Lively, entertaining reviews of, and essays on, old and newer films and everything relating to them, written by professional author William Schoell.

Thursday, August 29, 2013

FLYING G-MEN

The Black Falcon goes into action!
FLYING G-MEN (15 chapter Columbia serial/1939). Directors: James W. Horne; Ray Taylor.

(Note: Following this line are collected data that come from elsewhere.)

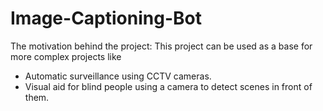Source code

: # Image-Captioning-Bot

The motivation behind the project:
This project can be used as a base for more complex projects like 
- Automatic surveillance using CCTV cameras.
- Visual aid for blind people using a camera to detect scenes in front of them.
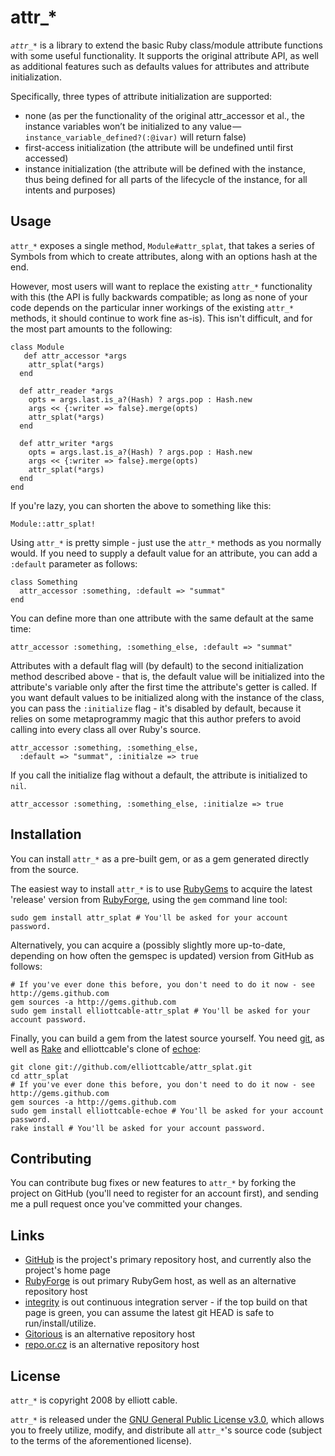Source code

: attr_*
======
*`attr_*`* is a library to extend the basic Ruby class/module attribute
functions with some useful functionality. It supports the original attribute
API, as well as additional features such as defaults values for attributes and
attribute initialization.

Specifically, three types of attribute initialization are supported:

- none (as per the functionality of the original attr_accessor et al., the
    instance variables won’t be initialized to any value — `instance_variable_defined?(:@ivar)`
    will return false)
- first-access initialization (the attribute will be undefined until first
    accessed)
- instance initialization (the attribute will be defined with the instance,
    thus being defined for all parts of the lifecycle of the instance, for all
    intents and purposes)

Usage
-----
`attr_*` exposes a single method, `Module#attr_splat`, that takes a series of
Symbols from which to create attributes, along with an options hash at the end.

However, most users will want to replace the existing `attr_*` functionality
with this (the API is fully backwards compatible; as long as none of your code
depends on the particular inner workings of the existing `attr_*` methods, it
should continue to work fine as-is). This isn't difficult, and for the most
part amounts to the following:
    
    class Module
       def attr_accessor *args
        attr_splat(*args)
      end

      def attr_reader *args
        opts = args.last.is_a?(Hash) ? args.pop : Hash.new
        args << {:writer => false}.merge(opts)
        attr_splat(*args)
      end

      def attr_writer *args
        opts = args.last.is_a?(Hash) ? args.pop : Hash.new
        args << {:writer => false}.merge(opts)
        attr_splat(*args)
      end
    end

If you're lazy, you can shorten the above to something like this:
    
    Module::attr_splat!
    
Using `attr_*` is pretty simple - just use the `attr_*` methods as you
normally would. If you need to supply a default value for an attribute, you
can add a `:default` parameter as follows:
    
    class Something
      attr_accessor :something, :default => "summat"
    end
    
You can define more than one attribute with the same default at the same time:
    
    attr_accessor :something, :something_else, :default => "summat"
    
Attributes with a default flag will (by default) to the second initialization
method described above - that is, the default value will be initialized into
the attribute's variable only after the first time the attribute's getter is
called. If you want default values to be initialized along with the instance
of the class, you can pass the `:initialize` flag - it's disabled by default,
because it relies on some metaprogrammy magic that this author prefers to
avoid calling into every class all over Ruby's source.
    
    attr_accessor :something, :something_else,
      :default => "summat", :initialze => true
    
If you call the initialize flag without a default, the attribute is
initialized to `nil`.
    
    attr_accessor :something, :something_else, :initialze => true
    
Installation
------------
You can install `attr_*` as a pre-built gem, or as a gem generated directly
from the source.

The easiest way to install `attr_*` is to use [RubyGems][] to acquire the
latest 'release' version from [RubyForge][], using the `gem` command line tool:

    sudo gem install attr_splat # You'll be asked for your account password.

Alternatively, you can acquire a (possibly slightly more up-to-date,
depending on how often the gemspec is updated) version from GitHub as follows:

    # If you've ever done this before, you don't need to do it now - see http://gems.github.com
    gem sources -a http://gems.github.com
    sudo gem install elliottcable-attr_splat # You'll be asked for your account password.
    
Finally, you can build a gem from the latest source yourself. You need [git][],
as well as [Rake][] and elliottcable's clone of [echoe][]:

    git clone git://github.com/elliottcable/attr_splat.git
    cd attr_splat
    # If you've ever done this before, you don't need to do it now - see http://gems.github.com
    gem sources -a http://gems.github.com
    sudo gem install elliottcable-echoe # You'll be asked for your account password.
    rake install # You'll be asked for your account password.

[RubyGems]: <http://rubyforge.org/projects/rubygems/> "RubyGems - Ruby package manager"
[RubyForge]: <http://rubyforge.org/projects/attr_splat/> "attr_* on RubyForge"
[git]: <http://git-scm.com/> "git - Fast Version Control System"
[Rake]: <http://rake.rubyforge.org/> "RAKE - Ruby Make"
[echoe]: <http://github.com/fauna/echoe> "If you don't want to hoe, echoe"

Contributing
------------
You can contribute bug fixes or new features to `attr_*` by forking the project
on GitHub (you'll need to register for an account first), and sending me a
pull request once you've committed your changes.

Links
-----
- [GitHub](http://github.com/elliottcable/attr_splat "attr_* on GitHub") is the
    project's primary repository host, and currently also the project's home
    page
- [RubyForge](http://rubyforge.org/projects/attr_splat "attr_* on RubyForge") is
    out primary RubyGem host, as well as an alternative repository host
- [integrity](http://integrit.yreality.net/attr_splat "attr_* on yreality's integrity server")
    is out continuous integration server - if the top build on that page is
    green, you can assume the latest git HEAD is safe to run/install/utilize.
- [Gitorious](http://gitorious.org/projects/attr_splat "attr_* on Gitorious") is
    an alternative repository host
- [repo.or.cz](http://repo.or.cz/w/attr_splat.git "attr_* on repo.or.cz") is
    an alternative repository host

License
-------
`attr_*` is copyright 2008 by elliott cable.

`attr_*` is released under the [GNU General Public License v3.0][gpl], which
allows you to freely utilize, modify, and distribute all `attr_*`'s source code
(subject to the terms of the aforementioned license).

[gpl]: <http://www.gnu.org/licenses/gpl.txt> "The GNU General Public License v3.0"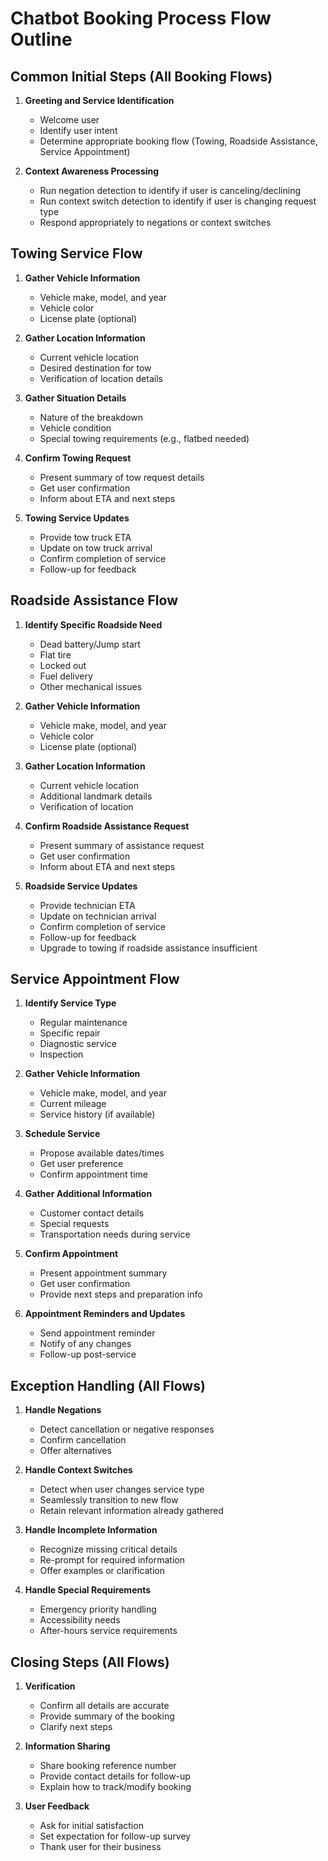 # Chatbot Booking Process Flow Outline

## Common Initial Steps (All Booking Flows)

1. **Greeting and Service Identification**
   - Welcome user
   - Identify user intent
   - Determine appropriate booking flow (Towing, Roadside Assistance, Service Appointment)

2. **Context Awareness Processing**
   - Run negation detection to identify if user is canceling/declining
   - Run context switch detection to identify if user is changing request type
   - Respond appropriately to negations or context switches

## Towing Service Flow

1. **Gather Vehicle Information**
   - Vehicle make, model, and year
   - Vehicle color
   - License plate (optional)

2. **Gather Location Information**
   - Current vehicle location
   - Desired destination for tow
   - Verification of location details

3. **Gather Situation Details**
   - Nature of the breakdown
   - Vehicle condition
   - Special towing requirements (e.g., flatbed needed)

4. **Confirm Towing Request**
   - Present summary of tow request details
   - Get user confirmation
   - Inform about ETA and next steps

5. **Towing Service Updates**
   - Provide tow truck ETA
   - Update on tow truck arrival
   - Confirm completion of service
   - Follow-up for feedback

## Roadside Assistance Flow

1. **Identify Specific Roadside Need**
   - Dead battery/Jump start
   - Flat tire
   - Locked out
   - Fuel delivery
   - Other mechanical issues

2. **Gather Vehicle Information**
   - Vehicle make, model, and year
   - Vehicle color
   - License plate (optional)

3. **Gather Location Information**
   - Current vehicle location
   - Additional landmark details
   - Verification of location

4. **Confirm Roadside Assistance Request**
   - Present summary of assistance request
   - Get user confirmation
   - Inform about ETA and next steps

5. **Roadside Service Updates**
   - Provide technician ETA
   - Update on technician arrival
   - Confirm completion of service
   - Follow-up for feedback
   - Upgrade to towing if roadside assistance insufficient

## Service Appointment Flow

1. **Identify Service Type**
   - Regular maintenance
   - Specific repair
   - Diagnostic service
   - Inspection

2. **Gather Vehicle Information**
   - Vehicle make, model, and year
   - Current mileage
   - Service history (if available)

3. **Schedule Service**
   - Propose available dates/times
   - Get user preference
   - Confirm appointment time

4. **Gather Additional Information**
   - Customer contact details
   - Special requests
   - Transportation needs during service

5. **Confirm Appointment**
   - Present appointment summary
   - Get user confirmation
   - Provide next steps and preparation info

6. **Appointment Reminders and Updates**
   - Send appointment reminder
   - Notify of any changes
   - Follow-up post-service

## Exception Handling (All Flows)

1. **Handle Negations**
   - Detect cancellation or negative responses
   - Confirm cancellation
   - Offer alternatives

2. **Handle Context Switches**
   - Detect when user changes service type
   - Seamlessly transition to new flow
   - Retain relevant information already gathered

3. **Handle Incomplete Information**
   - Recognize missing critical details
   - Re-prompt for required information
   - Offer examples or clarification

4. **Handle Special Requirements**
   - Emergency priority handling
   - Accessibility needs
   - After-hours service requirements

## Closing Steps (All Flows)

1. **Verification**
   - Confirm all details are accurate
   - Provide summary of the booking
   - Clarify next steps

2. **Information Sharing**
   - Share booking reference number
   - Provide contact details for follow-up
   - Explain how to track/modify booking

3. **User Feedback**
   - Ask for initial satisfaction
   - Set expectation for follow-up survey
   - Thank user for their business
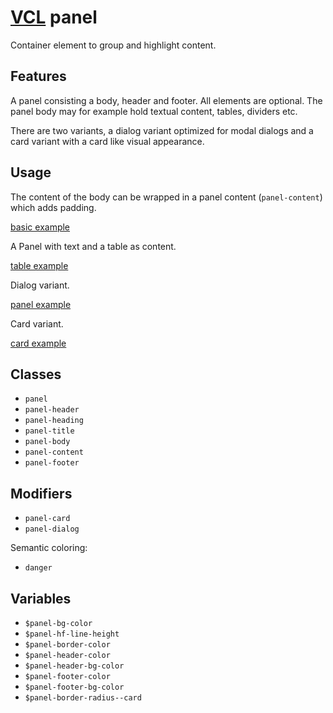 # [VCL](https://vcl.github.io/vcl/) panel

Container element to group and highlight content.

## Features

A panel consisting a body, header and footer.
All elements are optional.
The panel body may for example hold textual content, tables, dividers etc.

There are two variants, a dialog variant optimized for modal dialogs
and a card variant with a card like visual appearance.

## Usage

The content of the body can be wrapped in a panel content (`panel-content`)
which adds padding.

[basic example](/demo/example-basic.html)

A Panel with text and a table as content.

[table example](/demo/example-table.html)

Dialog variant.

[panel example](/demo/example-dialog.html)

Card variant.

[card example](/demo/example-card.html)

## Classes

- `panel`
- `panel-header`
- `panel-heading`
- `panel-title`
- `panel-body`
- `panel-content`
- `panel-footer`

## Modifiers

- `panel-card`
- `panel-dialog`

Semantic coloring:

- `danger`

## Variables

- `$panel-bg-color`
- `$panel-hf-line-height`
- `$panel-border-color`
- `$panel-header-color`
- `$panel-header-bg-color`
- `$panel-footer-color`
- `$panel-footer-bg-color`
- `$panel-border-radius--card`
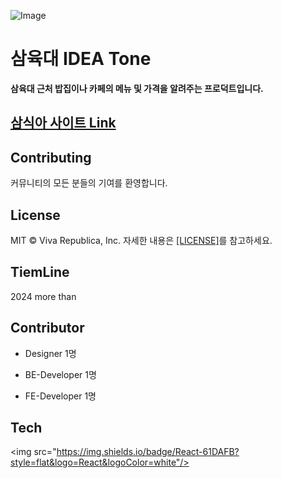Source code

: ![Image](https://github.com/user-attachments/assets/69777d5d-9e90-4710-87c4-8ac42d6453ba)

# 삼육대 IDEA Tone

<b>
삼육대 근처 밥집이나 카페의 메뉴 및 가격을 알려주는 프로덕트입니다.</b>

## [삼식아 사이트 Link](https://samsika.site/)

## Contributing

커뮤니티의 모든 분들의 기여를 환영합니다.

## License

MIT © Viva Republica, Inc. 자세한 내용은 [[LICENSE]](https://github.com/kss2002/ThreeSix/blob/main/LICENSE)를 참고하세요.

## TiemLine

2024 more than

## Contributor

- Designer 1명

- BE-Developer 1명

- FE-Developer 1명

## Tech

<img src="https://img.shields.io/badge/React-61DAFB?style=flat&logo=React&logoColor=white"/>
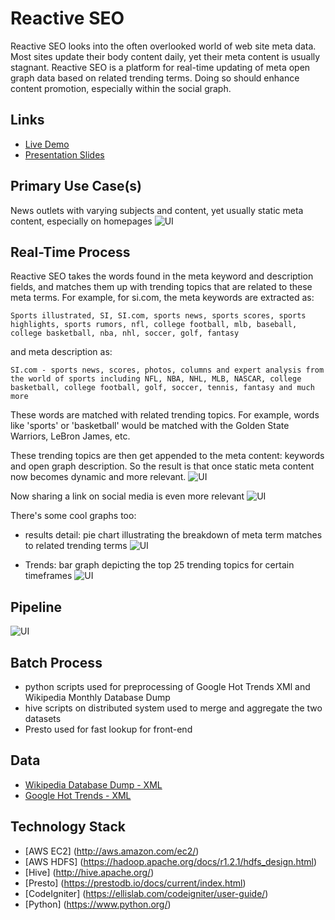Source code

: Reactive SEO
==============

Reactive SEO looks into the often overlooked world of web site meta data.  Most sites update their body content daily, yet their meta content is usually stagnant. Reactive SEO is a platform for real-time updating of meta open graph data based on related trending terms. Doing so should enhance content promotion, especially within the social graph.

## Links
- [Live Demo](http://reactive-seo.mersal.net/)
- [Presentation Slides](http://reactive-seo.mersal.net/about)
	
## Primary Use Case(s)
News outlets with varying subjects and content, yet usually static meta content, especially on homepages
![UI](http://reactive-seo.mersal.net/images/demo/newsoutlets.png)

## Real-Time Process
Reactive SEO takes the words found in the meta keyword and description fields, and matches them up with trending topics that are related to these meta terms. For example, for si.com, the meta keywords are extracted as:

    Sports illustrated, SI, SI.com, sports news, sports scores, sports highlights, sports rumors, nfl, college football, mlb, baseball, college basketball, nba, nhl, soccer, golf, fantasy

and meta description as:

    SI.com - sports news, scores, photos, columns and expert analysis from the world of sports including NFL, NBA, NHL, MLB, NASCAR, college basketball, college football, golf, soccer, tennis, fantasy and much more

These words are matched with related trending topics.  For example, words like 'sports' or 'basketball' would be matched with the Golden State Warriors, LeBron James, etc.

These trending topics are then get appended to the meta content: keywords and open graph description.  So the result is that once static meta content now becomes dynamic and more relevant.
![UI](http://reactive-seo.mersal.net/images/demo/transform1.png)

Now sharing a link on social media is even more relevant
![UI](http://reactive-seo.mersal.net/images/demo/updatedfb.png)


There's some cool graphs too:

- results detail: pie chart illustrating the breakdown of meta term matches to related trending terms
![UI](http://reactive-seo.mersal.net/images/demo/charts1.png)

- Trends: bar graph depicting the top 25 trending topics for certain timeframes
![UI](http://reactive-seo.mersal.net/images/demo/charts2.png)

## Pipeline
![UI](http://reactive-seo.mersal.net/images/demo/pipeline.png)

## Batch Process
- python scripts used for preprocessing of Google Hot Trends XMl and Wikipedia Monthly Database Dump
- hive scripts on distributed system used to merge and aggregate the two datasets
- Presto used for fast lookup for front-end

## Data
- [Wikipedia Database Dump - XML](https://dumps.wikimedia.org/enwiki/latest/)
- [Google Hot Trends - XML](https://www.google.com/trends/hottrends)

## Technology Stack
- [AWS EC2] (http://aws.amazon.com/ec2/)
- [AWS HDFS] (https://hadoop.apache.org/docs/r1.2.1/hdfs_design.html)
- [Hive] (http://hive.apache.org/)
- [Presto] (https://prestodb.io/docs/current/index.html)
- [CodeIgniter] (https://ellislab.com/codeigniter/user-guide/)
- [Python] (https://www.python.org/)


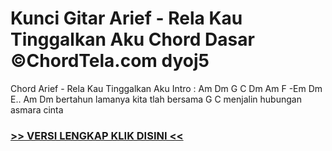 
 # Kunci Gitar Arief - Rela Kau Tinggalkan Aku Chord Dasar ©ChordTela.com dyoj5


Chord Arief - Rela Kau Tinggalkan Aku Intro : Am Dm G C Dm Am F -Em Dm E.. Am Dm bertahun lamanya kita tlah bersama G C menjalin hubungan asmara cinta

###  <a href="https://shortlighzx.web.app?sq=Kunci Gitar Arief - Rela Kau Tinggalkan Aku Chord Dasar ©ChordTela.com"> >> VERSI LENGKAP KLIK DISINI << </a>
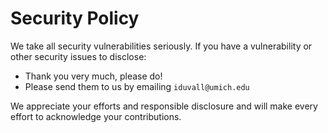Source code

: # Security Policy

We take all security vulnerabilities seriously.
If you have a vulnerability or other security issues to disclose:

- Thank you very much, please do!
- Please send them to us by emailing `iduvall@umich.edu`

We appreciate your efforts and responsible disclosure and will make every effort to acknowledge your contributions.
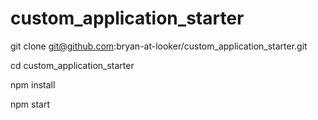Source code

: # custom_application_starter

git clone git@github.com:bryan-at-looker/custom_application_starter.git

cd custom_application_starter

npm install

npm start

Four famous sky hawks have now become G-Men, working for the Air Division of the FBI/Department of Justice. Their assignment is to track down the members of a deadly espionage ring and discover who its leader is. When their friend Ed McKay (William Lalley), who's invented a remote control pilot-less bomber, is killed, they vow to track down his murderer with the aid of his young son, Billy (Sammy McKim), and grown sister, Babs (Lorna Gray). The sky hawks decide that one of them should take on the costumed identity of the Black Falcon, so that he can sort of operate outside the law and really get the goods on the bad guys. One of the foursome is killed off in the first chapter, leaving Hal (Robert Paige), Bart (Richard Fiske), and John (James Craig) to become the Falcon. [Hiding the identity of the hero as opposed to the villain had been done the year before in The Lone Ranger, and later in The Masked Marvel.] It is hard not to notice the resemblance between the Black Falcon and comic books' Blackhawk, but the latter character did not actually appear until 1941 [Republic did a serial version of Blackhawk in 1952], meaning the Black Falcon came first. Although the individual cliffhangers tend to be nothing special, Flying G-Men is still a very fast-paced and highly entertaining serial, with lots of lively fist-fights and some exciting aerial action as well. Paige makes an appealing protagonist, and Fiske and Craig are stalwart enough as his colleagues. Lorna Gray would have to wait three years until Perils of Nyoka to make an impression as the evil Vultura; in this she isn't given enough to do. An uncredited Tom Steele has some dialogue passages early in the serial as a bad guy, and Nestor Paiva turns up as one of the saboteurs. Sidney Cutner's rousing music complements the action beautifully. Paige was in Blonde Ice and Son of Dracula; Fiske did The Spider's Web and Perils of the Royal Mounted; and James Craig was in everything from Winners of the West to The Cyclops. Young McKim was also in Dick Tracy's G-Men.

Verdict: Punch-fests and action galore! ***.